Java and Security Configuration

Transformer includes several advanced properties that you can modify to customize the following areas:

Java Configuration Options

You define the Java configuration options in the deployment.

In Control Hub, edit the deployment. In the Configure Engine section, click Advanced Configuration. Then, click Java Configuration.

When defining Java configuration options, avoid defining duplicate options. If you do define duplicates, the last option passed to the JVM usually takes precedence.

Java Heap Size

Modify the Transformer Java heap size as necessary, based on the resources available. By default, Transformer uses 50 percent of the available memory as the Java heap size. In most cases, the default percentage value is sufficient.

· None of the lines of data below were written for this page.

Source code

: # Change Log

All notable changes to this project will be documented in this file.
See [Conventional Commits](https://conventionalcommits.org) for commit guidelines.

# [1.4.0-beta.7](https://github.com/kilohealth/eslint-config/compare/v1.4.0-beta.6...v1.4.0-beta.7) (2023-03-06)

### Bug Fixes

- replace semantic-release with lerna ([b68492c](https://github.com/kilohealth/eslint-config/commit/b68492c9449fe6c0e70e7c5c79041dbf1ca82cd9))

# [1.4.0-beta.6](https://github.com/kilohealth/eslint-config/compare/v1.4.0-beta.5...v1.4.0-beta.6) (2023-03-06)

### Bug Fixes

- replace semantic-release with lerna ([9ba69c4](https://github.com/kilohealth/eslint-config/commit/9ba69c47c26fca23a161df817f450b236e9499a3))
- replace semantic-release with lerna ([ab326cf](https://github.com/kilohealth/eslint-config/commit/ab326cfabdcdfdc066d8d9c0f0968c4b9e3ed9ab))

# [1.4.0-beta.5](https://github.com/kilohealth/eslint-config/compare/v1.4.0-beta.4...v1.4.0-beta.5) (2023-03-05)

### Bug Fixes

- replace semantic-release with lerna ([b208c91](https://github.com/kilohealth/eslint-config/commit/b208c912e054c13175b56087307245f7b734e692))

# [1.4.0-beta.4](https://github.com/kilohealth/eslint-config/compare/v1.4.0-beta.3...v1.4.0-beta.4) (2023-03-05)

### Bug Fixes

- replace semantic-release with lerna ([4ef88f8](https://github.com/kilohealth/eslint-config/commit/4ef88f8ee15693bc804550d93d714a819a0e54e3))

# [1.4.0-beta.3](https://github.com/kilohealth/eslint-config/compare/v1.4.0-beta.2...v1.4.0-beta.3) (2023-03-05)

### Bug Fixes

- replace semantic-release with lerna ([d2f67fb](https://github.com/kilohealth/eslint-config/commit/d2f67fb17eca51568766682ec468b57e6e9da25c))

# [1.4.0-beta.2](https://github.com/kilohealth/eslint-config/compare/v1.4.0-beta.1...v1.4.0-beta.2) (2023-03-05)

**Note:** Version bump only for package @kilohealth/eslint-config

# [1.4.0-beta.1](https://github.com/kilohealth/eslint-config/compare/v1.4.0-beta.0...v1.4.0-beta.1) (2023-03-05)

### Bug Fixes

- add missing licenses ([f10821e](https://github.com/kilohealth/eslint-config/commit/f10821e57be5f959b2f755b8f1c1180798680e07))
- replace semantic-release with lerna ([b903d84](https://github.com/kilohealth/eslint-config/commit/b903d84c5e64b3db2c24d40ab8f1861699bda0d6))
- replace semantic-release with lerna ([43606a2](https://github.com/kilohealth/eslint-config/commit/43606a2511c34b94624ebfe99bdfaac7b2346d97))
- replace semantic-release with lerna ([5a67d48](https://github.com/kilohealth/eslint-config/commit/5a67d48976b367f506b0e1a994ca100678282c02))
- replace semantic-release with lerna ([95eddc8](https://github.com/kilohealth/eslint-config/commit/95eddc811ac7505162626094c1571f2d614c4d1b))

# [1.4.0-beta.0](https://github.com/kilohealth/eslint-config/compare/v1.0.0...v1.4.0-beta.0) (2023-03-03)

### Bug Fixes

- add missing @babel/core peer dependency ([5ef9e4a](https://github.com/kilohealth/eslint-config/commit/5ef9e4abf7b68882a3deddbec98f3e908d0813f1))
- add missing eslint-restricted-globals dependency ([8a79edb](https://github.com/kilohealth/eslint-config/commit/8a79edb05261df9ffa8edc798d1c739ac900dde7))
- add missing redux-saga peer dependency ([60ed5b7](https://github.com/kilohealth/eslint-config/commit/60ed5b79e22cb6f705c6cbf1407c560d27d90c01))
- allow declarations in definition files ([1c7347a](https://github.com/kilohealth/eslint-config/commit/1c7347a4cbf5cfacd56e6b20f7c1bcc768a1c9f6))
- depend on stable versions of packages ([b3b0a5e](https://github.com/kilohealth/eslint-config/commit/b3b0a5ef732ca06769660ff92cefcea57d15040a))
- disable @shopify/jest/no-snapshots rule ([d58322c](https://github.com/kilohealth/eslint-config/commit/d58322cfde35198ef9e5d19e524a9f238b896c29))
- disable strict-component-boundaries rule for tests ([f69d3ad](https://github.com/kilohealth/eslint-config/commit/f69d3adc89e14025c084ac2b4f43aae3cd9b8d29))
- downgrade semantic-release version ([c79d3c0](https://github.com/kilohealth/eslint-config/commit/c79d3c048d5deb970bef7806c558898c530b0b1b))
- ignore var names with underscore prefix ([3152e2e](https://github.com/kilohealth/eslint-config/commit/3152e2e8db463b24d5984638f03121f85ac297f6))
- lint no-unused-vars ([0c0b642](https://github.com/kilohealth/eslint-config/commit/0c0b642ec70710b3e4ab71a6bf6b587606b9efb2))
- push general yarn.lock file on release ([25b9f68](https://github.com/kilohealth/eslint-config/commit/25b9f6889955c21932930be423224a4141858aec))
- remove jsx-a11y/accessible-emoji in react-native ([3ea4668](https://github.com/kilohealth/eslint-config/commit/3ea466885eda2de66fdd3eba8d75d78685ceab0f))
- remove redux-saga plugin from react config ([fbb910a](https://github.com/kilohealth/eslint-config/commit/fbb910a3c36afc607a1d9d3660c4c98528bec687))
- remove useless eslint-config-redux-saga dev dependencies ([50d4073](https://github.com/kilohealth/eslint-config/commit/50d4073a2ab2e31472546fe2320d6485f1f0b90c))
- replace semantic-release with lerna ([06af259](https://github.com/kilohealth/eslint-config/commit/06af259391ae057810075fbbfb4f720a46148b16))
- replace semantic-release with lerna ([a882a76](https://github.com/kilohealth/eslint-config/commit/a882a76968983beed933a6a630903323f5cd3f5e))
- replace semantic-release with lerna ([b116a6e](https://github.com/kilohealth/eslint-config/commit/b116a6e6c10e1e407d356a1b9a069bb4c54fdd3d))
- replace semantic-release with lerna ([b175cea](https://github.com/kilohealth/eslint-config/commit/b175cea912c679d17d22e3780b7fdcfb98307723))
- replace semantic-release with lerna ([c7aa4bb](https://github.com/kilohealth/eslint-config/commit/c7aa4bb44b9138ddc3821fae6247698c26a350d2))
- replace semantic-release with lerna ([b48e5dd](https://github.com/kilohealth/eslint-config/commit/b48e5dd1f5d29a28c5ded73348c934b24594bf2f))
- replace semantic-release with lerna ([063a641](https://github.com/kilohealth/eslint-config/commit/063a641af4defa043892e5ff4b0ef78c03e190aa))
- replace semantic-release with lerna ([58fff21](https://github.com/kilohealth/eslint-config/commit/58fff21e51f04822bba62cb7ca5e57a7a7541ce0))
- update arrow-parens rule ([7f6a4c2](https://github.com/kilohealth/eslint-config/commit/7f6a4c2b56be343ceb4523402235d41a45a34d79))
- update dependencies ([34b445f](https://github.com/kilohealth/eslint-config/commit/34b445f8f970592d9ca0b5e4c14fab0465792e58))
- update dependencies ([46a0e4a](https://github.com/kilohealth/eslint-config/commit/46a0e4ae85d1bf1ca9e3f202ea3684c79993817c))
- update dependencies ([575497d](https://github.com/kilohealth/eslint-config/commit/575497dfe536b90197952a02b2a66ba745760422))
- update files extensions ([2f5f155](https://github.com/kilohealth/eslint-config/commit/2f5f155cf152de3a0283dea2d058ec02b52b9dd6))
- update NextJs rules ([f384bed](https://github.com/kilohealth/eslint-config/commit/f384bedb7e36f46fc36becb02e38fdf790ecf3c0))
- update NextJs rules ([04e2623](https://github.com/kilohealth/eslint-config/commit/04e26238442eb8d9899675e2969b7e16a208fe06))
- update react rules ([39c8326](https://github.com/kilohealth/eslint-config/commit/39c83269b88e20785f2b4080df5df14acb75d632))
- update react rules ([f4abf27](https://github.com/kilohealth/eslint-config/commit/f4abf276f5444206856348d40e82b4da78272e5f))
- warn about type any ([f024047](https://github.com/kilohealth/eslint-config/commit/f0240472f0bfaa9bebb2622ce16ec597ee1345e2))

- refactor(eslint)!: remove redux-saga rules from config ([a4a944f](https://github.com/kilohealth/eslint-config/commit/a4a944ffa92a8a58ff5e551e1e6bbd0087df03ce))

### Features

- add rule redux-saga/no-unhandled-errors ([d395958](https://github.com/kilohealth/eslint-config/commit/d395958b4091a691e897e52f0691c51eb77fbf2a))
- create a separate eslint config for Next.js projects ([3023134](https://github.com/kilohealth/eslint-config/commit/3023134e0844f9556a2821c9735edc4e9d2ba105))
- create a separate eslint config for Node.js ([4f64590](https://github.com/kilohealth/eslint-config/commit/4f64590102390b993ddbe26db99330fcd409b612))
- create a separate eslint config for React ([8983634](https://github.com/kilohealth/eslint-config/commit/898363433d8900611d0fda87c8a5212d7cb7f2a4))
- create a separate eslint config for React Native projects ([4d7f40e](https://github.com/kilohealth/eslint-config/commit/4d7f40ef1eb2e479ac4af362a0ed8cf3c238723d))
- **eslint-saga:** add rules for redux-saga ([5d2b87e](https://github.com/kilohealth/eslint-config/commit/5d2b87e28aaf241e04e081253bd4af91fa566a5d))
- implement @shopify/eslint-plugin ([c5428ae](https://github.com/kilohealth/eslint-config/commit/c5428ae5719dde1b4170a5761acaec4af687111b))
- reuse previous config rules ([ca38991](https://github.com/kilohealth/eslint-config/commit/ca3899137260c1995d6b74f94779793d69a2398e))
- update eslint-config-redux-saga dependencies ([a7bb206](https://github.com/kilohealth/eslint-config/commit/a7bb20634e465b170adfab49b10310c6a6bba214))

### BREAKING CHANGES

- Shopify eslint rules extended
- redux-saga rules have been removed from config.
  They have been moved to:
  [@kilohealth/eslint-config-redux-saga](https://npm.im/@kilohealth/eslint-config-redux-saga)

The Java heap size determines the heap size allocated to Transformer and affects the amount of memory Transformer can use when it runs a pipeline. For example, with a heap size of 2048 MB, you can configure a pipeline to use up to 65% - that's 1331 MB of memory.

To modify the Java heap size, first select the JVM memory strategy to use:
  • Percentage - For a tarball installation, allocates a percentage of the available memory on the host machine as the Java heap size. For a Docker image installation, allocates a percentage of the available memory in the Docker container as the Java heap size.
  • Absolute - Allocates an absolute number in megabytes as the Java heap size.

Based on your selection, configure the minimum and maximum Java heap size in percentage or in an absolute value in megabytes. To avoid constant recalculation of the allocated heap size, set both the minimum and maximum properties to the same value.

Consider the following guidelines when you define the heap size:
  • Transformer requires a heap size of at least 1024 MB to run. As a result, the engine always uses a minimum of 1024 MB for the heap size, regardless of the configured size.
  • By default, Java 8 and Java 11 enable the UseCompressedOops option, which allows a maximum of 32 GB of heap size regardless of the configured size. To allocate more than 32 GB, disable the option by adding the following Java option to the Java Options property in the Java configuration properties:

    -XX:-UseCompressedOops

  • In the pipeline properties, you can use the jvm:maxMemoryMB() function to help define the percentage of the heap size the pipeline uses.

Remote Debugging

You can enable remote debugging to debug a Transformer instance running on a remote machine.

Enable remote debugging by modifying the Java Options property in the Java configuration properties. Add the following debugging options to the property, where port_number is an open port number on the remote machine running Transformer:

-Xdebug -Xrunjdwp:server=y,transport=dt_socket,address=<port_number>,suspend=n

For example, to debug Transformer on a remote machine using port number 2005, define the Java options as follows:

-Xdebug -Xrunjdwp:server=y,transport=dt_socket,address=2005,suspend=n

Garbage Collector

You can define the Java garbage collector that Transformer uses. The default garbage collector depends on the Java version installed on the Transformer machine:
  • Java 8 - Default is the Concurrent Mark Sweep (CMS) garbage collector.
  • Java 11 or later - Default is the G1 garbage collector.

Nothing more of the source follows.